La derecha española no va a lograr en bastante tiempo recuperarse del fétido embadurnamiento de corrupción que hoy tapa sus posibles logros positivos. El PP no es desde luego el único partido con corruptos en sus filas, ni siquiera el único con elementos estructurales de corrupción (ahí está el caso del PSOE en Andalucía), pero alberga los más numerosos y espectaculares. Sobre todo, los más antiestéticos. Aquellos a los que mejor considera la comunidad son descubiertos como trileros de alta gama que arrasan el país que tanto dicen amar. Por apreciables que sean los aciertos económicos que pueda exhibir el Gobierno, muchos ciudadanos resentidos no van a perdonar este espectáculo vil.
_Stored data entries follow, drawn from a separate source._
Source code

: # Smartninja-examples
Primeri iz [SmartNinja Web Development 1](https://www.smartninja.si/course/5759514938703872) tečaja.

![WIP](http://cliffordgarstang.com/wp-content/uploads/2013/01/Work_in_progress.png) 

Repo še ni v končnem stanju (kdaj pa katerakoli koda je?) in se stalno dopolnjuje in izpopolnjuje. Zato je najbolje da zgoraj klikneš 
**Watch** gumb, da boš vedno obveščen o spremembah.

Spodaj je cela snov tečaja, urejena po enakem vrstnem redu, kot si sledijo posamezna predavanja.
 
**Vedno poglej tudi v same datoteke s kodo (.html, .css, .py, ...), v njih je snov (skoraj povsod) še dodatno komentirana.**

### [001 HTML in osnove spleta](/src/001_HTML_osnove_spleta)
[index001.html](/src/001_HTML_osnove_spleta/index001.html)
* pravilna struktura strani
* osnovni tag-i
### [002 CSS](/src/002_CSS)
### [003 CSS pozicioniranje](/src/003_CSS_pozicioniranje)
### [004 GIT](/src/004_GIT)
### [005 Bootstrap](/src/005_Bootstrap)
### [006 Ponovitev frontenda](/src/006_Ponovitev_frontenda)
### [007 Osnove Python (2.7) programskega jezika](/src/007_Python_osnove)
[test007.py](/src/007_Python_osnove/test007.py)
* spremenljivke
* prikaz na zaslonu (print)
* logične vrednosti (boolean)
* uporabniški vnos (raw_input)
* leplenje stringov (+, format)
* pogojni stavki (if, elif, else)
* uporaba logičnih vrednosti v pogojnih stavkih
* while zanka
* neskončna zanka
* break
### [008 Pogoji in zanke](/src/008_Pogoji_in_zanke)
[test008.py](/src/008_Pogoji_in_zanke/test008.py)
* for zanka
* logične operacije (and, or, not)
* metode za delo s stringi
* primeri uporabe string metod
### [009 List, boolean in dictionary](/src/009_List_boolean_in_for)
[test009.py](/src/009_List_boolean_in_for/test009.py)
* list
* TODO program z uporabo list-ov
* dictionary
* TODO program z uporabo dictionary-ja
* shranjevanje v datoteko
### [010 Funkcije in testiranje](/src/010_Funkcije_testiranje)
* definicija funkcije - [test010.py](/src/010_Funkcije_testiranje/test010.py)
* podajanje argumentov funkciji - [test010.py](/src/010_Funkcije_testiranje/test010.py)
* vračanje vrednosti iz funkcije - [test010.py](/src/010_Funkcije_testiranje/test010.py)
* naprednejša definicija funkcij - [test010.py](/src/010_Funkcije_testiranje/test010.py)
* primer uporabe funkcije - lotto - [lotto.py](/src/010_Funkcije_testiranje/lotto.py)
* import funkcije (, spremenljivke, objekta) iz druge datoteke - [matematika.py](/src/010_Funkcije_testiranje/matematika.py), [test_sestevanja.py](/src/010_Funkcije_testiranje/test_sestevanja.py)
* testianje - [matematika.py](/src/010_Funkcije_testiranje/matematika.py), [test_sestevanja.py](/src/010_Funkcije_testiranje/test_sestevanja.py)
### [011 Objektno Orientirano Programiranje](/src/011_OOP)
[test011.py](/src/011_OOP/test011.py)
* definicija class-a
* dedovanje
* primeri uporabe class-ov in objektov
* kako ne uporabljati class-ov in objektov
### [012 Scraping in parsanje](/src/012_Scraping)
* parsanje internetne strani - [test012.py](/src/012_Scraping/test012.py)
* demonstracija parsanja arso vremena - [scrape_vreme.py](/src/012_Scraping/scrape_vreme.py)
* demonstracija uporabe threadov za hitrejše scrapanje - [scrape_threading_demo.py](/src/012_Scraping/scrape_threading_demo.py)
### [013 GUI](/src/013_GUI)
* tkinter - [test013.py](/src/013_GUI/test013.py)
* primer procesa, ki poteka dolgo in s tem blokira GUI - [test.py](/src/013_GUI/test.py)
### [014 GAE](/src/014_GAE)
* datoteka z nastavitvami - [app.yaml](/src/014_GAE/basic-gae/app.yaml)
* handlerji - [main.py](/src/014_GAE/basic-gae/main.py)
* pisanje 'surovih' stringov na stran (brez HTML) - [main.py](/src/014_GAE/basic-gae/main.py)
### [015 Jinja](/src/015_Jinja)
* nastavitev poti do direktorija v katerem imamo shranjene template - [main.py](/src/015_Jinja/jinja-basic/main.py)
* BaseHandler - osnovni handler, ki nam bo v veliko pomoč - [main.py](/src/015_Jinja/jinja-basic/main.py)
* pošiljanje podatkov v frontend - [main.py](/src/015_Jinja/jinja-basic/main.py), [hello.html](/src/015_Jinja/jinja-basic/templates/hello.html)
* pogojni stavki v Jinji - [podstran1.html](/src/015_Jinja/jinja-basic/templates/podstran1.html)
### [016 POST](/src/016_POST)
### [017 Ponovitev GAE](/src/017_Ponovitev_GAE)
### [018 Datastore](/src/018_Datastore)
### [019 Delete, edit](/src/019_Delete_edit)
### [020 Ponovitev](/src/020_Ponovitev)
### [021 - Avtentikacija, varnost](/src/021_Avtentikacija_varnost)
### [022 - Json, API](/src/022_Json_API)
Ni siquiera bastantes de los que aún votan PP están dispuestos a olvidarlo.
La izquierda no marxista, por su parte, está desnortada y sin el empuje regenerador que tuvo en los años de la Transición democrática. Los que se dicen socialdemócratas no han logrado instrumentar un temario político que constituya una alternativa creíble y suficiente, sobre todo en el plano económico. De modo que el socialismo se desdibuja entre quienes no lo ven sino como una versión algo más generosa y edulcorada de la derecha pero a veces más ineficaz. Los disconformes siguen buscando algo dentro del sistema pero más a la izquierda. Lo mismo ocurre entre los liberales americanos, la socialdemocracia que no se atreve a decir su nombre. Los defraudados por Obama ponen ahora su ilusión en Bernie Sanders. Pero el punto ciego del PSOE sigue siendo su relación con los nacionalistas, llena de ambigüedad y oportunismo. La cacareada solución federal ha quedado en agua de borrajas o peor, ha roto aguas sin parto alguno.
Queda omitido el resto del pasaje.